The main difference between `tailwiz.parse` and `tailwiz.generate` is that, with `tailwiz.parse`, the labels must be extracted directly from the text. By contrast, `tailwiz.generate` is able to generate labels simply given a prompt.

In [None]:
# Import required packages.
import tailwiz
import pandas as pd

## 1. Data prep
First, we read in our example data from a .csv file using the `pandas` library.

In [None]:
labeled_data = pd.read_csv('data/tweets-labeled.csv')
unlabeled_data = pd.read_csv('data/tweets-unlabeled.csv')

Our example data is Twitter data. It consists of tweets (`text`), the tweet sentiment (`sentiment`, either positive or negative), and an excerpt that identifies the sentiment of the tweet (`selected_text`). We have 200 labeled examples and ~3K unlabeled examples. We will focus on the tweet sentiments in this notebook: our goal will be to use `tailwiz` to label the 3K unlabeled examples using our 200 labeled examples as references.

Note that in the `tailwiz.classify` example notebook (`classify.ipynb`), we treat the positive/negative labels as classes into which we classify the rest of our unlabeled data. In this notebook, we treat the positive/negative labels as responses to the prompt, "Label this tweet as either "positive" or "negative" based on its sentiment: ...".

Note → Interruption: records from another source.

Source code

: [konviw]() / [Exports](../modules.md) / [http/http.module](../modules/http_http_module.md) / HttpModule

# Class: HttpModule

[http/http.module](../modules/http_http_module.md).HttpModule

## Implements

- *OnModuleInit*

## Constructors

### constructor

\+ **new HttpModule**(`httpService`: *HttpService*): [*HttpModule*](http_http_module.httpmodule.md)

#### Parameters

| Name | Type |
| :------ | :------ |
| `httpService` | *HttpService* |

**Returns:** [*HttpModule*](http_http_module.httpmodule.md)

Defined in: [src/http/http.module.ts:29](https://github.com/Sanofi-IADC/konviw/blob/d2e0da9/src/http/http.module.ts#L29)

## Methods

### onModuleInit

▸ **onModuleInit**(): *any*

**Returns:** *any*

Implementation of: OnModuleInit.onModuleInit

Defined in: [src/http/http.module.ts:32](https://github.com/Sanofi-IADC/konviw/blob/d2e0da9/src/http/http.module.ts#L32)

Also note that providing more labeled examples will generally improve performance.

Below is a preview of our data.

In [None]:
# View first 5 rows of labeled data.
labeled_data.head()

In [None]:
# View first 5 rows of unlabeled data.
unlabeled_data.head()

We must now create prompts. This might require some creativity, since you must compose a prompt specific to your desired outcome. Note that the prompt is the only text that will be passed to `tailwiz.generate`, so it should contain as much relevant information as possible. Below is an example.

In [None]:
prompt = 'Label this tweet as either "positive" or "negative" based on its sentiment: '

# We give all examples the same prompt beginning.
labeled_data['prompt'] = prompt + labeled_data.text
unlabeled_data['prompt'] = prompt + unlabeled_data.text

In [None]:
# Before calling tailwiz.generate with our data, we must rename our label column in accordance to `tailwiz.generate` standards.
# Specifically, the prompt column must be named 'prompt' (it already is), and the label column must be named 'label' (it is currently
# named sentiment).
labeled_data = labeled_data.rename(columns={'sentiment': 'label'})
unlabeled_data = unlabeled_data.rename(columns={'sentiment': 'label'})

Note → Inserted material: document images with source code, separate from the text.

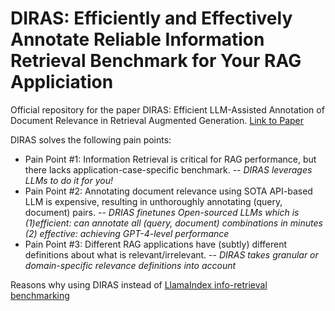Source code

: # DIRAS: Efficiently and Effectively Annotate Reliable Information Retrieval Benchmark for Your RAG Appliciation
Official repository for the paper DIRAS: Efficient LLM-Assisted Annotation of Document Relevance in Retrieval Augmented Generation. [Link to Paper](https://arxiv.org/abs/2406.14162)

DIRAS solves the following pain points:
- Pain Point \#1: Information Retrieval is critical for RAG performance, but there lacks application-case-specific benchmark. -- *DIRAS leverages LLMs to do it for you!*
- Pain Point \#2: Annotating document relevance using SOTA API-based LLM is expensive, resulting in unthoroughly annotating (query, document) pairs. -- *DRIAS finetunes Open-sourced LLMs which is (1)efficient: can annotate all (query, document) combinations in minutes (2) effective: achieving GPT-4-level performance*
- Pain Point \#3: Different RAG applications have (subtly) different definitions about what is relevant/irrelevant. -- *DIRAS takes granular or domain-specific relevance definitions into account*

Reasons why using DIRAS instead of [LlamaIndex info-retrieval benchmarking]()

## 2. Call `generate` function
The next step is to call `tailwiz.generate`! We set `output_metrics` to `True` to also output an estimate of the performance of our classification job.

This may take a few minutes (5-15 minutes). If this is your first time running `tailwiz.generate`, you might see some extra downloads.

In [None]:
results, performance_estimate = tailwiz.generate(
    unlabeled_data[['prompt']],
    labeled_examples=labeled_data[['prompt', 'label']],
    output_metrics=True,
)

## 3. Inspect and save results
After generating responses for our unlabeled data, we can inspect and save results.

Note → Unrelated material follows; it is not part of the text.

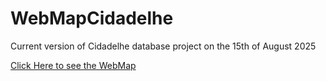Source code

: # WebMapCidadelhe
Current version of Cidadelhe database project on the 15th of August 2025

[Click Here to see the WebMap](https://natchosr.github.io/WebMapCidadelhe/#18/40.93360/-7.11532)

First, let's inspect the first five rows to do a quick sanity check. Note the new column, `label_from_tailwiz`.

In [None]:
results.head()

We can also print out our performance estimate to gain some additional insight to our labels.

In [None]:
performance_estimate

Note that this is only an estimate based on your labeled data. We will not know for certain how the text generation job actually performed on the unlabeled data.

Finally, we can save these results:

In [None]:
results.to_csv('data/tweets-unlabeled-with-generate-results-from-tailwiz.csv', index=False)  # We set index to False to avoid saving the index column added by pandas.